_Rendered images with source text_:
※ ※ ※
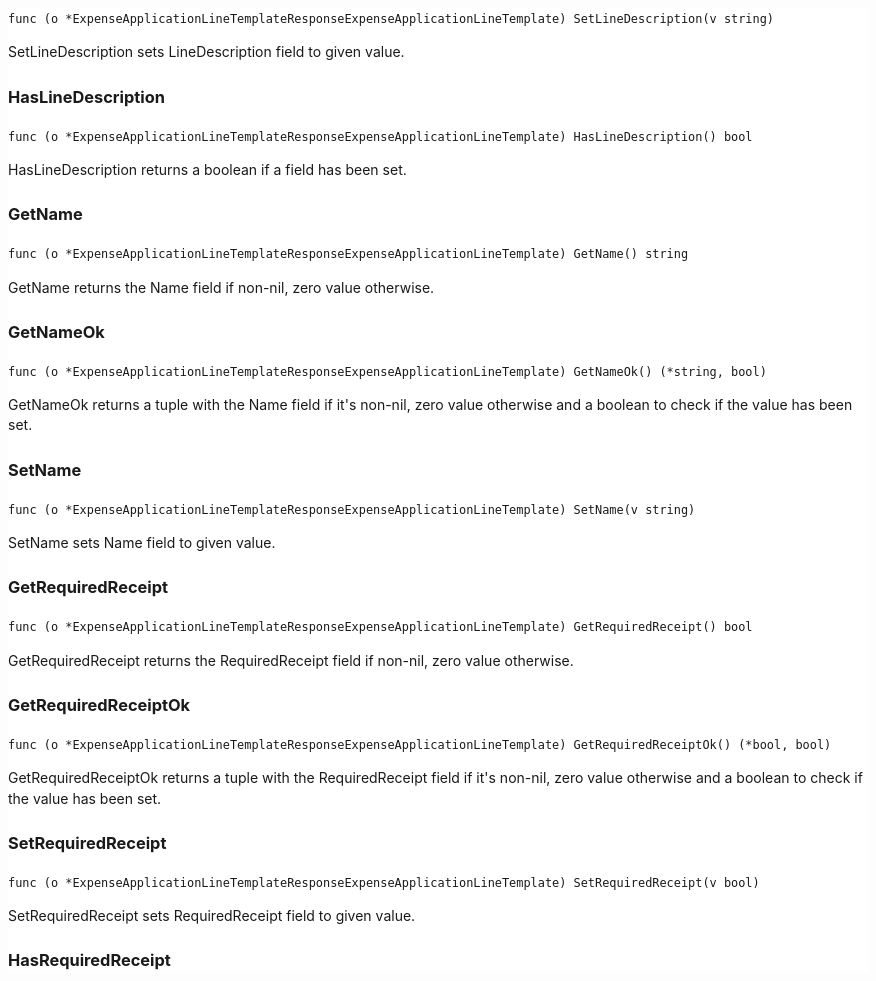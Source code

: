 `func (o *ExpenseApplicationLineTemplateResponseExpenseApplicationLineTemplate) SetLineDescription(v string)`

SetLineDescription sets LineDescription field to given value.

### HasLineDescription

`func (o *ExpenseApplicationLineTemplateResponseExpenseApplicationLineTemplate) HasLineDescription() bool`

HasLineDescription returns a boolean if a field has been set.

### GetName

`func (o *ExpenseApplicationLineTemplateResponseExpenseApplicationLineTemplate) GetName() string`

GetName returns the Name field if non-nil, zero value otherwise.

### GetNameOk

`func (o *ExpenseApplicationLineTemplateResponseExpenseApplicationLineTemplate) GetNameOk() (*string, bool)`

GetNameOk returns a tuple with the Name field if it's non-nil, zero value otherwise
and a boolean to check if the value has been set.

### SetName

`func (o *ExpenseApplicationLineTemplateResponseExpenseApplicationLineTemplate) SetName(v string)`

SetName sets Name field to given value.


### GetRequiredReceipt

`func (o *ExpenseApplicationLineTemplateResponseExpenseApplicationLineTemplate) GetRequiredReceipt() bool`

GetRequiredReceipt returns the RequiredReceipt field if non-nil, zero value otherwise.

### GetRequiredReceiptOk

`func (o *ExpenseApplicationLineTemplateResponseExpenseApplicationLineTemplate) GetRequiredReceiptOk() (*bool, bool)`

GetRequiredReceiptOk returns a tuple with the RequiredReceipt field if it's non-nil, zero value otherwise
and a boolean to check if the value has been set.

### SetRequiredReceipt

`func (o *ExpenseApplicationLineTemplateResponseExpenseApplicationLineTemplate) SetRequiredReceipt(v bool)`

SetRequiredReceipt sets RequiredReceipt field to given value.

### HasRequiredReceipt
※ ※ ※
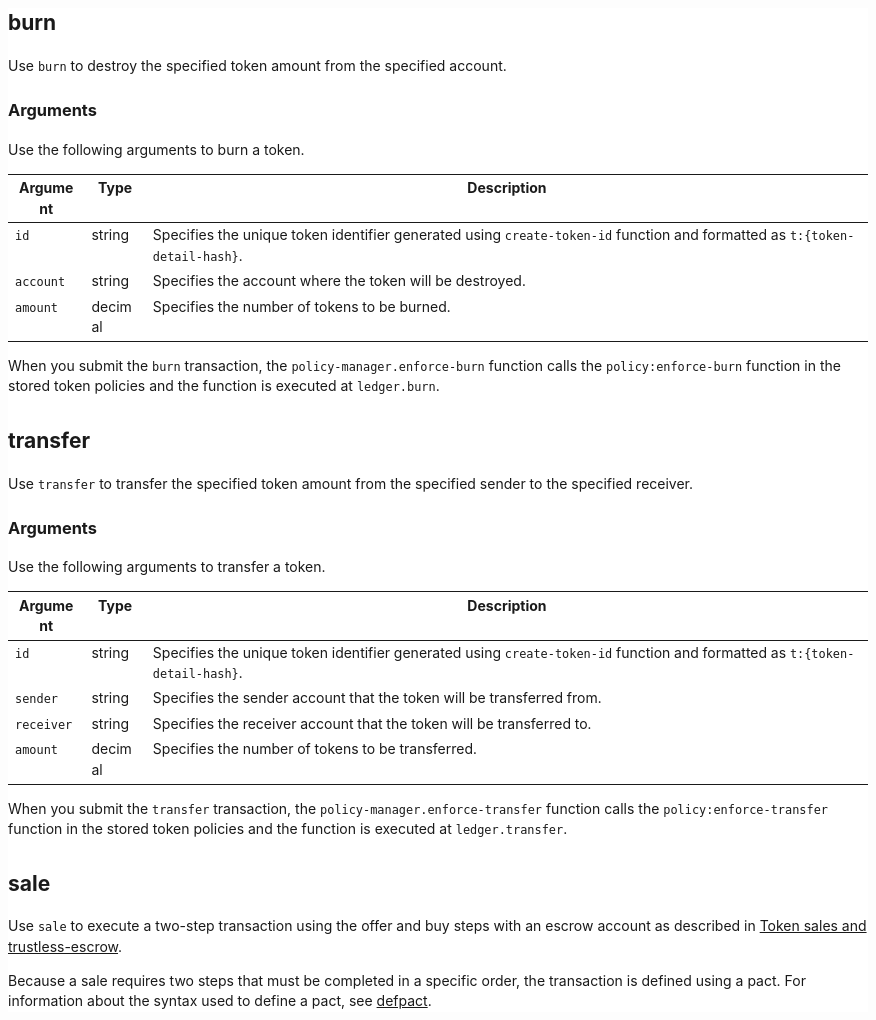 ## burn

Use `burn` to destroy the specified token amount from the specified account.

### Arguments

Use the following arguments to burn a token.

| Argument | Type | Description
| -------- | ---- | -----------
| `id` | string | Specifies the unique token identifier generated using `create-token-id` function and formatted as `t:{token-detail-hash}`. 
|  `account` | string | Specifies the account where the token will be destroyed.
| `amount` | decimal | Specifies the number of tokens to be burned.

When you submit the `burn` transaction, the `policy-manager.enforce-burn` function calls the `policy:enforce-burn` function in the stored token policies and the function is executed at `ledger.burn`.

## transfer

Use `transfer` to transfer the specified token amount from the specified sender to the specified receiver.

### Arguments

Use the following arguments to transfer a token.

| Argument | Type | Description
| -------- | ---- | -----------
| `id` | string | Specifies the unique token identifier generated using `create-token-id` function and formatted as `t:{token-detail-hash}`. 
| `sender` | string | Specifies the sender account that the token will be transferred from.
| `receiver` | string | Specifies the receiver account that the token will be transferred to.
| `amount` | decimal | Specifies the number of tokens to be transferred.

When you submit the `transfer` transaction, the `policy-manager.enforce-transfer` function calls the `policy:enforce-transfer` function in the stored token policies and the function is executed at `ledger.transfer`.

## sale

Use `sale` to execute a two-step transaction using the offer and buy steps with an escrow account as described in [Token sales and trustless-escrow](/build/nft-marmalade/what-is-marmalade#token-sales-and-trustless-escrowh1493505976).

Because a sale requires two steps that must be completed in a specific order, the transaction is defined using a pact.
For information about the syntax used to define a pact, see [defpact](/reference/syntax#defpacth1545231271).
※ ※ ※
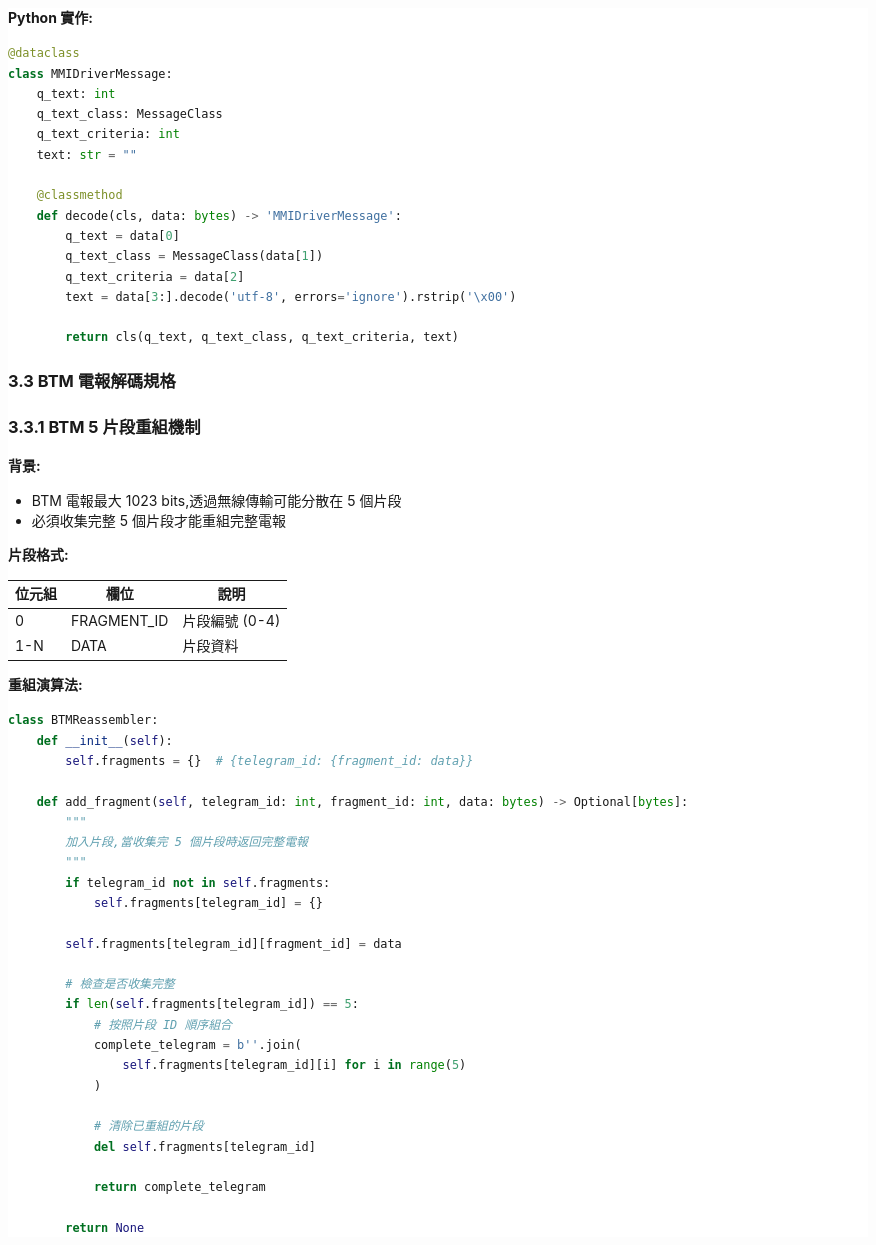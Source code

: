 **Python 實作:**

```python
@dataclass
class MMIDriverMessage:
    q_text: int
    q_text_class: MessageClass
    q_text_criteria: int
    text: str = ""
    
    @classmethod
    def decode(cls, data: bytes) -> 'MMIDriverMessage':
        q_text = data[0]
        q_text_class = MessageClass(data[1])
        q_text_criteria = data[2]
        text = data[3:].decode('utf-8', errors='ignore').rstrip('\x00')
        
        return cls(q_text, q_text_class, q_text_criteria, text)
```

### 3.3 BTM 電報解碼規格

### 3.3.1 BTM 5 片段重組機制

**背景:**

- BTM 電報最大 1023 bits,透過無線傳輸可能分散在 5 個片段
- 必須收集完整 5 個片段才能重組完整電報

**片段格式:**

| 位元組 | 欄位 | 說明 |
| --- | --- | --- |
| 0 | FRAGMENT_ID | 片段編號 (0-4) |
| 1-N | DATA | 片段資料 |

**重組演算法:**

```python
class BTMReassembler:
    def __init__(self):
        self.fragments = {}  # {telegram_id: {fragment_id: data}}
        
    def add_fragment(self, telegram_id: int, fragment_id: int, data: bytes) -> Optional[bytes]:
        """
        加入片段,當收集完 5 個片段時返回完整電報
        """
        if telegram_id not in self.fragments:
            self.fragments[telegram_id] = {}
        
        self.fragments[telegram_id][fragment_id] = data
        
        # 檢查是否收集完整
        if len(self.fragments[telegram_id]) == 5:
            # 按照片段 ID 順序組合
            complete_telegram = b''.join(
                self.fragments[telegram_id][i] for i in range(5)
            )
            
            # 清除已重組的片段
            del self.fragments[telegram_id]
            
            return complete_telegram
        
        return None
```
※ ※ ※
_ACTIVITY_:
Count the lines above in which the string "that" occurs, and write the number with no other text.

_RESPONSE_:
3